La dose fait le poison
Le problème avec les émulsifiants semble surtout être le risque d’une surconsommation. Or, l’industrie agroalimentaire est très utilisatrice de ces produits car elle a recours à des produits raffinés, déstructurés, auxquels il devient obligatoire de rajouter une “matrice” et de la texture. Leur consommation excessive aurait notamment pour effet de perturber le recyclage des acides gras biliaires et de provoquer des désordres digestifs.
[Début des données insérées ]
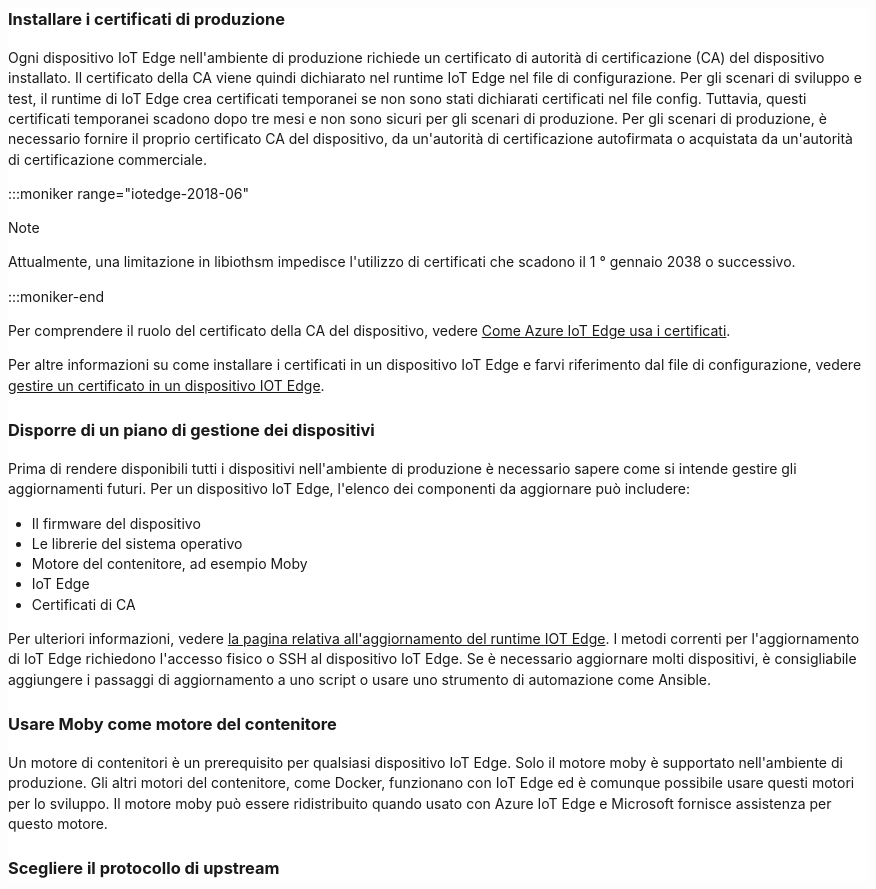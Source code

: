 ### <a name="install-production-certificates"></a>Installare i certificati di produzione

Ogni dispositivo IoT Edge nell'ambiente di produzione richiede un certificato di autorità di certificazione (CA) del dispositivo installato. Il certificato della CA viene quindi dichiarato nel runtime IoT Edge nel file di configurazione. Per gli scenari di sviluppo e test, il runtime di IoT Edge crea certificati temporanei se non sono stati dichiarati certificati nel file config. Tuttavia, questi certificati temporanei scadono dopo tre mesi e non sono sicuri per gli scenari di produzione. Per gli scenari di produzione, è necessario fornire il proprio certificato CA del dispositivo, da un'autorità di certificazione autofirmata o acquistata da un'autorità di certificazione commerciale.


:::moniker range="iotedge-2018-06"

> [!NOTE]
> Attualmente, una limitazione in libiothsm impedisce l'utilizzo di certificati che scadono il 1 ° gennaio 2038 o successivo.

:::moniker-end

Per comprendere il ruolo del certificato della CA del dispositivo, vedere [Come Azure IoT Edge usa i certificati](iot-edge-certs.md).

Per altre informazioni su come installare i certificati in un dispositivo IoT Edge e farvi riferimento dal file di configurazione, vedere [gestire un certificato in un dispositivo IOT Edge](how-to-manage-device-certificates.md).

### <a name="have-a-device-management-plan"></a>Disporre di un piano di gestione dei dispositivi

Prima di rendere disponibili tutti i dispositivi nell'ambiente di produzione è necessario sapere come si intende gestire gli aggiornamenti futuri. Per un dispositivo IoT Edge, l'elenco dei componenti da aggiornare può includere:

* Il firmware del dispositivo
* Le librerie del sistema operativo
* Motore del contenitore, ad esempio Moby
* IoT Edge
* Certificati di CA

Per ulteriori informazioni, vedere [la pagina relativa all'aggiornamento del runtime IOT Edge](how-to-update-iot-edge.md). I metodi correnti per l'aggiornamento di IoT Edge richiedono l'accesso fisico o SSH al dispositivo IoT Edge. Se è necessario aggiornare molti dispositivi, è consigliabile aggiungere i passaggi di aggiornamento a uno script o usare uno strumento di automazione come Ansible.

### <a name="use-moby-as-the-container-engine"></a>Usare Moby come motore del contenitore

Un motore di contenitori è un prerequisito per qualsiasi dispositivo IoT Edge. Solo il motore moby è supportato nell'ambiente di produzione. Gli altri motori del contenitore, come Docker, funzionano con IoT Edge ed è comunque possibile usare questi motori per lo sviluppo. Il motore moby può essere ridistribuito quando usato con Azure IoT Edge e Microsoft fornisce assistenza per questo motore.

### <a name="choose-upstream-protocol"></a>Scegliere il protocollo di upstream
En effet, ceux-ci constituent les émulsifiants naturellement produits par le corps humain et sont bénéfiques à une partie de la digestion. « Cependant, le corps procède à un recyclage rigoureux de ces acides gras biliaires afin que cette action émulsifiante ne soit plus active dans l’intestin, où ils agiraient comme perturbateurs », nous indique Marc-André Selosse, microbiologiste professeur au Muséum national d’histoire naturelle à Paris. Ce dernier se questionne donc fortement sur la rémanence d’un effet émulsifiant au cours de la fin du transit dans le gros intestin.
Le docteur Martin Juneau, cardiologue et directeur de l’Observatoire de la prévention de l’Institut de cardiologie de Montréal, soupçonne ainsi que, dans l’intestin, « la capacité de ces émulsifiants à dissoudre les graisses pourrait perturber certaines barrières protectrices, dont la fonction requiert justement d’être insolubles dans l’eau. La couche de mucus qui recouvre la surface de l’intestin, par exemple, doit demeurer intacte pour éviter que les centaines de milliards de bactéries intestinales entrent en contact avec la circulation sanguine et provoquent une activation incontrôlée du système immunitaire ». Le cardiologue suspecte des effets indirects également sur des problématiques cardiaques, via cet effet inflammatoire. En 2020, l’Inserm avait déjà mis en évidence sur des souris le lien entre la consommation d’émulsifiants alimentaires, la hausse du pouvoir pathogène de certaines bactéries et le risque d’inflammation intestinale.
Proscrire les émulsifiants de l’alimentation semble illusoire. Cependant, comme pour le sel, des dispositifs pourraient être mis en place afin d’en limiter les quantités dans les préparations. Toutefois, contrairement au sel, il sera difficile d’en donner une dose acceptable, car chacun des soixante émulsifiants autorisés présente une nature et des effets très divers.